[Extracted records]
• • • •
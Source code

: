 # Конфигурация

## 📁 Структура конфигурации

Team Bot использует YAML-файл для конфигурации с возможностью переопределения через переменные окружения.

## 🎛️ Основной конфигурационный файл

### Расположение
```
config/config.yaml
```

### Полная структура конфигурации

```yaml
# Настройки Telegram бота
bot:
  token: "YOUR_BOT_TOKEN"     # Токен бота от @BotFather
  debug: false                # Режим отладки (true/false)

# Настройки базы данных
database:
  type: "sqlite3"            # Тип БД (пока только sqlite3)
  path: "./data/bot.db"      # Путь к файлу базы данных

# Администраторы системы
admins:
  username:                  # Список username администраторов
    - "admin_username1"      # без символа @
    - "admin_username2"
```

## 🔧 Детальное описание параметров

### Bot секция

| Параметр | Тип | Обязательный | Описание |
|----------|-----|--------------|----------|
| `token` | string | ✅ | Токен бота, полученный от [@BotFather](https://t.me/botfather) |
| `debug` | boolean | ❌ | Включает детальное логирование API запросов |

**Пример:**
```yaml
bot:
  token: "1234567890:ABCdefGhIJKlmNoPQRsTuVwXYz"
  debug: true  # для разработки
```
• • • •
> _TASK REQUIREMENTS_: What is needed is each line of the data, printed exactly.

> _REPLY_:
Source code

: # Конфигурация

## 📁 Структура конфигурации

Team Bot использует YAML-файл для конфигурации с возможностью переопределения через переменные окружения.

## 🎛️ Основной конфигурационный файл

### Расположение
```
config/config.yaml
```

### Полная структура конфигурации

```yaml
# Настройки Telegram бота
bot:
  token: "YOUR_BOT_TOKEN"     # Токен бота от @BotFather
  debug: false                # Режим отладки (true/false)

# Настройки базы данных
database:
  type: "sqlite3"            # Тип БД (пока только sqlite3)
  path: "./data/bot.db"      # Путь к файлу базы данных

# Администраторы системы
admins:
  username:                  # Список username администраторов
    - "admin_username1"      # без символа @
    - "admin_username2"
```

## 🔧 Детальное описание параметров

### Bot секция

| Параметр | Тип | Обязательный | Описание |
|----------|-----|--------------|----------|
| `token` | string | ✅ | Токен бота, полученный от [@BotFather](https://t.me/botfather) |
| `debug` | boolean | ❌ | Включает детальное логирование API запросов |

**Пример:**
```yaml
bot:
  token: "1234567890:ABCdefGhIJKlmNoPQRsTuVwXYz"
  debug: true  # для разработки
```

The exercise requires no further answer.